Many dimensions to one vector?

tutschku · October 23, 2024, 12:37pm

Since the beginning of FluCoMa I have been searching for a way to order short sounds into a one-dimensional vector to order them by their sonic proximity. I’m well aware that this is a tricky task, as our perception is not 1:1 with MFCC or any other analysis. We are very sensible to the attack moment of a sound for example.

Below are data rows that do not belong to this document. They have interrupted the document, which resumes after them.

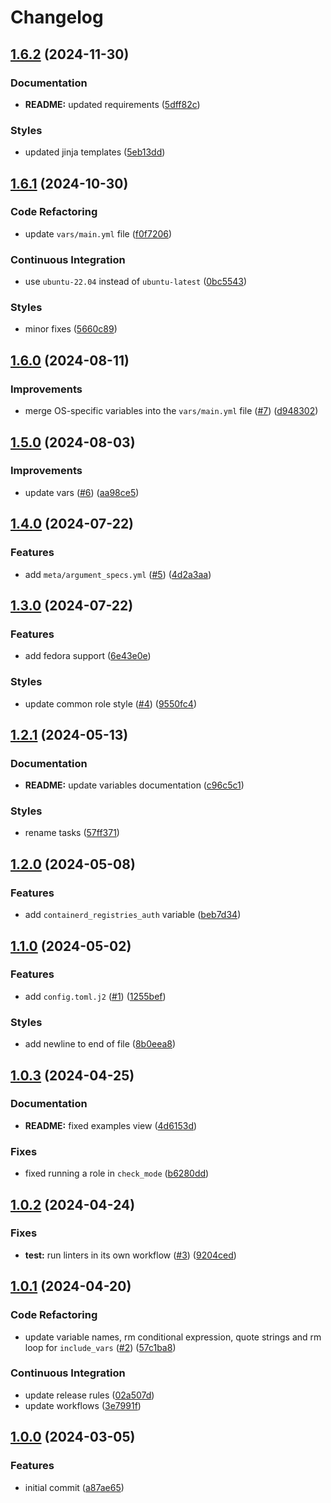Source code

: # Changelog

## [1.6.2](https://github.com/antmelekhin/ansible-role-containerd/compare/v1.6.1...v1.6.2) (2024-11-30)


### Documentation

* **README:** updated requirements ([5dff82c](https://github.com/antmelekhin/ansible-role-containerd/commit/5dff82c2929200e42d4d35001ad01b062a75b8f4))


### Styles

* updated jinja templates ([5eb13dd](https://github.com/antmelekhin/ansible-role-containerd/commit/5eb13dd4fe016c75e924d71b4952e2a0c3e7163c))

## [1.6.1](https://github.com/antmelekhin/ansible-role-containerd/compare/v1.6.0...v1.6.1) (2024-10-30)


### Code Refactoring

* update `vars/main.yml` file ([f0f7206](https://github.com/antmelekhin/ansible-role-containerd/commit/f0f72066e544bb81aac7066554cc8ed7564173bf))


### Continuous Integration

* use `ubuntu-22.04` instead of `ubuntu-latest` ([0bc5543](https://github.com/antmelekhin/ansible-role-containerd/commit/0bc55434cae6026dc3834bc2e6f655983f6babd3))


### Styles

* minor fixes ([5660c89](https://github.com/antmelekhin/ansible-role-containerd/commit/5660c89bd0ae3e9c822f25e11cccad79b9876d7d))

## [1.6.0](https://github.com/antmelekhin/ansible-role-containerd/compare/v1.5.0...v1.6.0) (2024-08-11)


### Improvements

* merge OS-specific variables into the `vars/main.yml` file ([#7](https://github.com/antmelekhin/ansible-role-containerd/issues/7)) ([d948302](https://github.com/antmelekhin/ansible-role-containerd/commit/d9483026b243a1fcad326452fb76ca5c1d4e074c))

## [1.5.0](https://github.com/antmelekhin/ansible-role-containerd/compare/v1.4.0...v1.5.0) (2024-08-03)


### Improvements

* update vars ([#6](https://github.com/antmelekhin/ansible-role-containerd/issues/6)) ([aa98ce5](https://github.com/antmelekhin/ansible-role-containerd/commit/aa98ce53311bf2aca7054d6c00036ffc754da29e))

## [1.4.0](https://github.com/antmelekhin/ansible-role-containerd/compare/v1.3.0...v1.4.0) (2024-07-22)


### Features

* add `meta/argument_specs.yml` ([#5](https://github.com/antmelekhin/ansible-role-containerd/issues/5)) ([4d2a3aa](https://github.com/antmelekhin/ansible-role-containerd/commit/4d2a3aa4d060a425ad28e90797c92f084e2bc9e2))

## [1.3.0](https://github.com/antmelekhin/ansible-role-containerd/compare/v1.2.1...v1.3.0) (2024-07-22)


### Features

* add fedora support ([6e43e0e](https://github.com/antmelekhin/ansible-role-containerd/commit/6e43e0ef4e4ca906673fafb41976a14bb324960f))


### Styles

* update common role style ([#4](https://github.com/antmelekhin/ansible-role-containerd/issues/4)) ([9550fc4](https://github.com/antmelekhin/ansible-role-containerd/commit/9550fc45b28b6bbbae16450f3f340353e3088ff1))

## [1.2.1](https://github.com/antmelekhin/ansible-role-containerd/compare/v1.2.0...v1.2.1) (2024-05-13)


### Documentation

* **README:** update variables documentation ([c96c5c1](https://github.com/antmelekhin/ansible-role-containerd/commit/c96c5c1fe23e6ffad02539e0903ca37859636e3e))


### Styles

* rename tasks ([57ff371](https://github.com/antmelekhin/ansible-role-containerd/commit/57ff37179bcb08605aa850bc37bfb06d054d2280))

## [1.2.0](https://github.com/antmelekhin/ansible-role-containerd/compare/v1.1.0...v1.2.0) (2024-05-08)


### Features

* add `containerd_registries_auth` variable ([beb7d34](https://github.com/antmelekhin/ansible-role-containerd/commit/beb7d347c5894ca17f14f963f4609e3847fa1faa))

## [1.1.0](https://github.com/antmelekhin/ansible-role-containerd/compare/v1.0.3...v1.1.0) (2024-05-02)


### Features

* add `config.toml.j2` ([#1](https://github.com/antmelekhin/ansible-role-containerd/issues/1)) ([1255bef](https://github.com/antmelekhin/ansible-role-containerd/commit/1255bef409c6ba896693b2a3e8f4f9fd2f36c36f))


### Styles

* add newline to end of file ([8b0eea8](https://github.com/antmelekhin/ansible-role-containerd/commit/8b0eea8731e64d69a2f28c76a6503fa64bd2d84c))

## [1.0.3](https://github.com/antmelekhin/ansible-role-containerd/compare/v1.0.2...v1.0.3) (2024-04-25)


### Documentation

* **README:** fixed examples view ([4d6153d](https://github.com/antmelekhin/ansible-role-containerd/commit/4d6153dfc9625dccb9d7960877588e5795e35773))


### Fixes

* fixed running a role in `check_mode` ([b6280dd](https://github.com/antmelekhin/ansible-role-containerd/commit/b6280ddb22aa357e6ed5674ac278ebada0be0665))

## [1.0.2](https://github.com/antmelekhin/ansible-role-containerd/compare/v1.0.1...v1.0.2) (2024-04-24)


### Fixes

* **test:** run linters in its own workflow ([#3](https://github.com/antmelekhin/ansible-role-containerd/issues/3)) ([9204ced](https://github.com/antmelekhin/ansible-role-containerd/commit/9204ced419366313fd7480d906110ce07fb3fedc))

## [1.0.1](https://github.com/antmelekhin/ansible-role-containerd/compare/v1.0.0...v1.0.1) (2024-04-20)


### Code Refactoring

* update variable names, rm conditional expression, quote strings and rm loop for `include_vars` ([#2](https://github.com/antmelekhin/ansible-role-containerd/issues/2)) ([57c1ba8](https://github.com/antmelekhin/ansible-role-containerd/commit/57c1ba8a400fc66ea160faae1b6b37c42eaf6507))


### Continuous Integration

* update release rules ([02a507d](https://github.com/antmelekhin/ansible-role-containerd/commit/02a507d648b024e16df44451b8663f66cf8851c3))
* update workflows ([3e7991f](https://github.com/antmelekhin/ansible-role-containerd/commit/3e7991f70ecd687340635c94174813174afcb485))

## [1.0.0](https://github.com/antmelekhin/ansible-role-containerd/compare/...v1.0.0) (2024-03-05)


### Features

* initial commit ([a87ae65](https://github.com/antmelekhin/ansible-role-containerd/commit/a87ae65d405fd3c5c670187ca574d38f1b43a2ce))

Anyhow, many iterations have lead to different solutions, some of them more convincing than others.

The goal would be the browsing of the corpus with a slider and getting ‘smooth’ timbre variations between neighboring slices.

I have tried combinations of

many_dimensions
→ brute force mds to one dimension
→ mds to 20 dimensions, then mds to 1 dimension
→ pca → mds
→ umap
→ pca → umap → mds

all with different explorations on selected descriptors, stats, metrics, learning rates, number of neighbors, etc.

Nothing has been strikingly convincing across several sound types. Some work better for pitched material, etc.

I’m just wondering if anybody else has some thoughts or hints.

thanks, Hans

tedmoore · October 23, 2024, 6:10pm

Hi Hans,

When I did this,

it was PCA → UMAP. If I remember correctly, I chose to keep enough PCs to retain 99% of the variance (or maybe it was 95%?). In this case I remember it was 11 PCs. I then used UMAP to reduce the 11 dimensions to 1 dimension.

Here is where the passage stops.